*Problem to solve:*
Across the records that follow, how many lines contain the string "lista"? Answer with the number only.

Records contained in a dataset
:::::

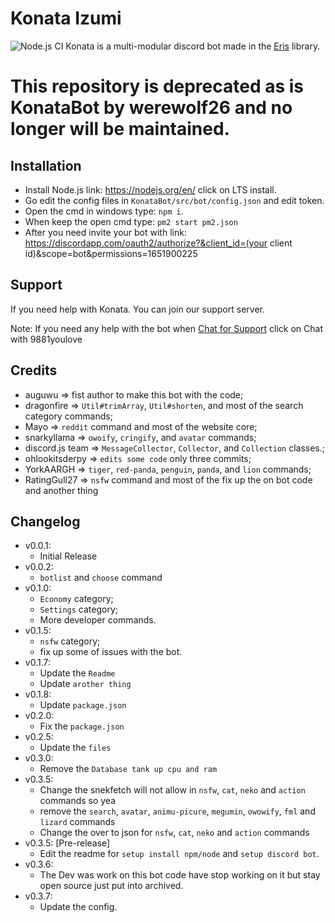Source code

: # Konata Izumi 
![Node.js CI](https://github.com/RatingGull27/KonataBot/workflows/Node.js%20CI/badge.svg?branch=master)
Konata is a multi-modular discord bot made in the [Eris](https://abal.moe/Eris) library.

# This repository is deprecated as is KonataBot by werewolf26 and no longer will be maintained.

## Installation
* Install Node.js link: https://nodejs.org/en/ click on LTS install.
* Go edit the config files in `KonataBot/src/bot/config.json` and edit token.
* Open the cmd in windows type: `npm i`.
* When keep the open cmd type: `pm2 start pm2.json`
* After you need invite your bot with link: https://discordapp.com/oauth2/authorize?&client_id=(your client id)&scope=bot&permissions=1651900225

## Support
If you need help with Konata. You can join our support server.

Note: If you need any help with the bot when [Chat for Support](https://keybase.io/9881youlove#_) click on Chat with 9881youlove

## Credits
* auguwu => fist author to make this bot with the code;
* dragonfire => `Util#trimArray`, `Util#shorten`, and most of the search category commands;
* Mayo => `reddit` command and most of the website core;
* snarkyllama => `owoify`, `cringify`, and `avatar` commands;
* discord.js team => `MessageCollector`, `Collector`, and `Collection` classes.;
* ohlookitsderpy => `edits some code` only three commits;
* YorkAARGH => `tiger`, `red-panda`, `penguin`, `panda`, and `lion` commands;
* RatingGull27 => `nsfw` command and most of the fix up the on bot code and another thing

## Changelog
* v0.0.1:
    * Initial Release
* v0.0.2:
    * `botlist` and `choose` command
* v0.1.0:
    * `Economy` category;
    * `Settings` category;
    * More developer commands.
* v0.1.5:
   * `nsfw` category;
   * fix up some of issues with the bot.
* v0.1.7:
    * Update the `Readme`
    * Update `arother thing`
 * v0.1.8:
    * Update `package.json`
 * v0.2.0:
    * Fix the `package.json`
 * v0.2.5:
    * Update the `files`
 * v0.3.0:
    * Remove the `Database tank up cpu and ram`
 * v0.3.5:
    * Change the snekfetch will not allow in `nsfw`, `cat`, `neko` and `action` commands so yea
    * remove the `search`, `avatar`, `animu-picure`, `megumin`, `owowify`, `fml` and `lizard` commands
    * Change the over to json for `nsfw`, `cat`, `neko` and `action` commands
 * v0.3.5: [Pre-release]
    * Edit the readme for `setup install npm/node` and `setup discord bot`.
 * v0.3.6:
    * The Dev was work on this bot code have stop working on it but stay open source just put into archived.
 * v0.3.7:
    * Update the config.
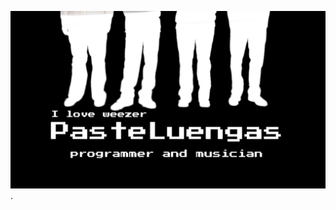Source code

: ![alt text for screen readers](https://raw.githubusercontent.com/PasteLuengas/PasteLuengas/main/main_image.png "Oh Eh Oh I Look Just Linke Buddy Holly").
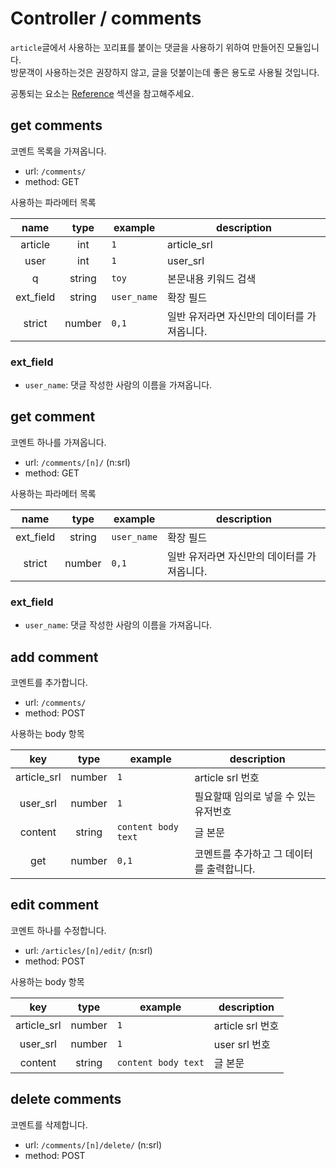 # Controller / comments

`article`글에서 사용하는 꼬리표를 붙이는 댓글을 사용하기 위하여 만들어진 모듈입니다.  
방문객이 사용하는것은 권장하지 않고, 글을 덧붙이는데 좋은 용도로 사용될 것입니다.

공통되는 요소는 [Reference](https://github.com/redgoose-dev/goose-api/tree/master/controller#reference) 섹션을 참고해주세요.


## get comments

코멘트 목록을 가져옵니다.

- url: `/comments/`
- method: GET

사용하는 파라메터 목록

| name | type | example | description |
|:----:|:----:|---------|-------------|
| article | int | `1` | article_srl |
| user | int | `1` | user_srl |
| q | string | `toy` | 본문내용 키워드 검색 |
| ext_field | string | `user_name` | 확장 필드 |
| strict | number | `0,1` | 일반 유저라면 자신만의 데이터를 가져옵니다. |

### ext_field
- `user_name`: 댓글 작성한 사람의 이름을 가져옵니다.


## get comment

코멘트 하나를 가져옵니다.

- url: `/comments/[n]/` (n:srl)
- method: GET

사용하는 파라메터 목록

| name | type | example | description |
|:----:|:----:|---------|-------------|
| ext_field | string | `user_name` | 확장 필드 |
| strict | number | `0,1` | 일반 유저라면 자신만의 데이터를 가져옵니다. |

### ext_field
- `user_name`: 댓글 작성한 사람의 이름을 가져옵니다.


## add comment

코멘트를 추가합니다.

- url: `/comments/`
- method: POST

사용하는 body 항목

| key | type | example | description |
|:---:|:----:|---------|-------------|
| article_srl | number | `1` | article srl 번호 |
| user_srl | number | `1` | 필요할때 임의로 넣을 수 있는 유저번호 |
| content | string | `content body text` | 글 본문 |
| get | number | `0,1` | 코멘트를 추가하고 그 데이터를 출력합니다. |


## edit comment

코멘트 하나를 수정합니다.

- url: `/articles/[n]/edit/` (n:srl)
- method: POST

사용하는 body 항목

| key | type | example | description |
|:---:|:----:|---------|-------------|
| article_srl | number | `1` | article srl 번호 |
| user_srl | number | `1` | user srl 번호 |
| content | string | `content body text` | 글 본문 |


## delete comments

코멘트를 삭제합니다.

- url: `/comments/[n]/delete/` (n:srl)
- method: POST
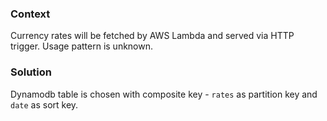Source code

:### Context
Currency rates will be fetched by AWS Lambda and served via HTTP trigger. Usage pattern is unknown.

### Solution
Dynamodb table is chosen with composite key - `rates` as partition key and `date` as sort key.
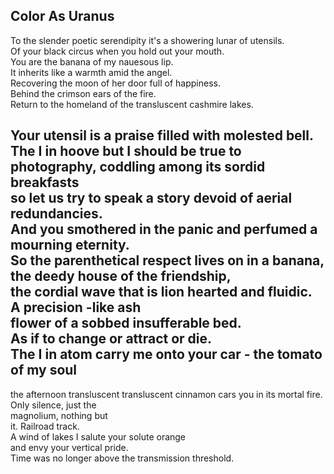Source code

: Color As Uranus
---------------
To the slender poetic serendipity it's a showering lunar of utensils.  
Of your black circus when you hold out your mouth.  
You are the banana of my nauesous lip.  
It inherits like a warmth amid the angel.  
Recovering the moon of her door full of happiness.  
Behind the crimson ears of the fire.  
Return to the homeland of the transluscent cashmire lakes.  
  
Your utensil is a praise filled with molested bell.  
The I in hoove but I should be true to photography, coddling among its sordid breakfasts  
so let us try to speak a story devoid of aerial redundancies.  
And you smothered in the panic and perfumed a mourning eternity.  
So the parenthetical respect lives on in a banana,  
the deedy house of the friendship,  
the cordial wave that is lion hearted and fluidic.  
A precision -like ash  
flower of a sobbed insufferable bed.  
As if to change or attract or die.  
The I in atom carry me onto your car - the tomato of my soul  
-  
the afternoon transluscent transluscent cinnamon cars you in its mortal fire.  
Only silence, just the  
magnolium, nothing but  
it. Railroad track.  
A wind of lakes I salute your solute orange  
and envy your vertical pride.  
Time was no longer above the transmission threshold.  
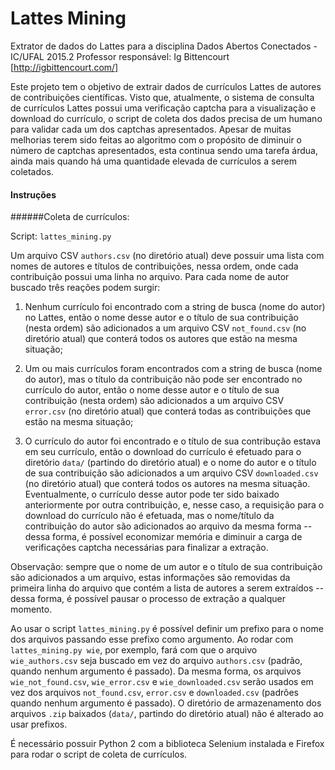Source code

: # Lattes Mining
Extrator de dados do Lattes para a disciplina Dados Abertos Conectados - IC/UFAL 2015.2
Professor responsável: Ig Bittencourt [http://igbittencourt.com/]

Este projeto tem o objetivo de extrair dados de currículos Lattes de autores de contribuições científicas. Visto que, atualmente, o sistema de consulta de currículos Lattes possui uma verificação captcha para a visualização e download do currículo, o script de coleta dos dados precisa de um humano para validar cada um dos captchas apresentados. Apesar de muitas melhorias terem sido feitas ao algoritmo com o propósito de diminuir o número de captchas apresentados, esta continua sendo uma tarefa árdua, ainda mais quando há uma quantidade elevada de currículos a serem coletados.

#### Instruções

######Coleta de currículos:

Script: `lattes_mining.py`

Um arquivo CSV `authors.csv` (no diretório atual) deve possuir uma lista com nomes de autores e títulos de contribuições, nessa ordem, onde cada contribuição possui uma linha no arquivo. Para cada nome de autor buscado três reações podem surgir:

1. Nenhum currículo foi encontrado com a string de busca (nome do autor) no Lattes, então o nome desse autor e o título de sua contribuição (nesta ordem) são adicionados a um arquivo CSV `not_found.csv` (no diretório atual) que conterá todos os autores que estão na mesma situação;

2. Um ou mais currículos foram encontrados com a string de busca (nome do autor), mas o título da contribuição não pode ser encontrado no currículo do autor, então o nome desse autor e o título de sua contribuição (nesta ordem) são adicionados a um arquivo CSV `error.csv` (no diretório atual) que conterá todas as contribuições que estão na mesma situação;

3. O currículo do autor foi encontrado e o título de sua contribução estava em seu currículo, então o download do currículo é efetuado para o diretório `data/` (partindo do diretório atual) e o nome do autor e o título de sua contribuição são adicionados a um arquivo CSV `downloaded.csv` (no diretório atual) que conterá todos os autores na mesma situação. Eventualmente, o currículo desse autor pode ter sido baixado anteriormente por outra contribuição, e, nesse caso, a requisição para o download do currículo não é efetuada, mas o nome/título da contribuição do autor são adicionados ao arquivo da mesma forma -- dessa forma, é possível economizar memória e diminuir a carga de verificações captcha necessárias para finalizar a extração.

Observação: sempre que o nome de um autor e o título de sua contribuição são adicionados a um arquivo, estas informações são removidas da primeira linha do arquivo que contém a lista de autores a serem extraídos -- dessa forma, é possível pausar o processo de extração a qualquer momento.

Ao usar o script `lattes_mining.py` é possível definir um prefixo para o nome dos arquivos passando esse prefixo como argumento. Ao rodar com `lattes_mining.py wie`, por exemplo, fará com que o arquivo `wie_authors.csv` seja buscado em vez do arquivo `authors.csv` (padrão, quando nenhum argumento é passado). Da mesma forma, os arquivos `wie_not_found.csv`, `wie_error.csv` e `wie_downloaded.csv` serão usados em vez dos arquivos `not_found.csv`, `error.csv` e `downloaded.csv` (padrões quando nenhum argumento é passado). O diretório de armazenamento dos arquivos `.zip` baixados (`data/`, partindo do diretório atual) não é alterado ao usar prefixos.

É necessário possuir Python 2 com a biblioteca Selenium instalada e Firefox para rodar o script de coleta de currículos.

:::::

*Solution for this exercise:*
2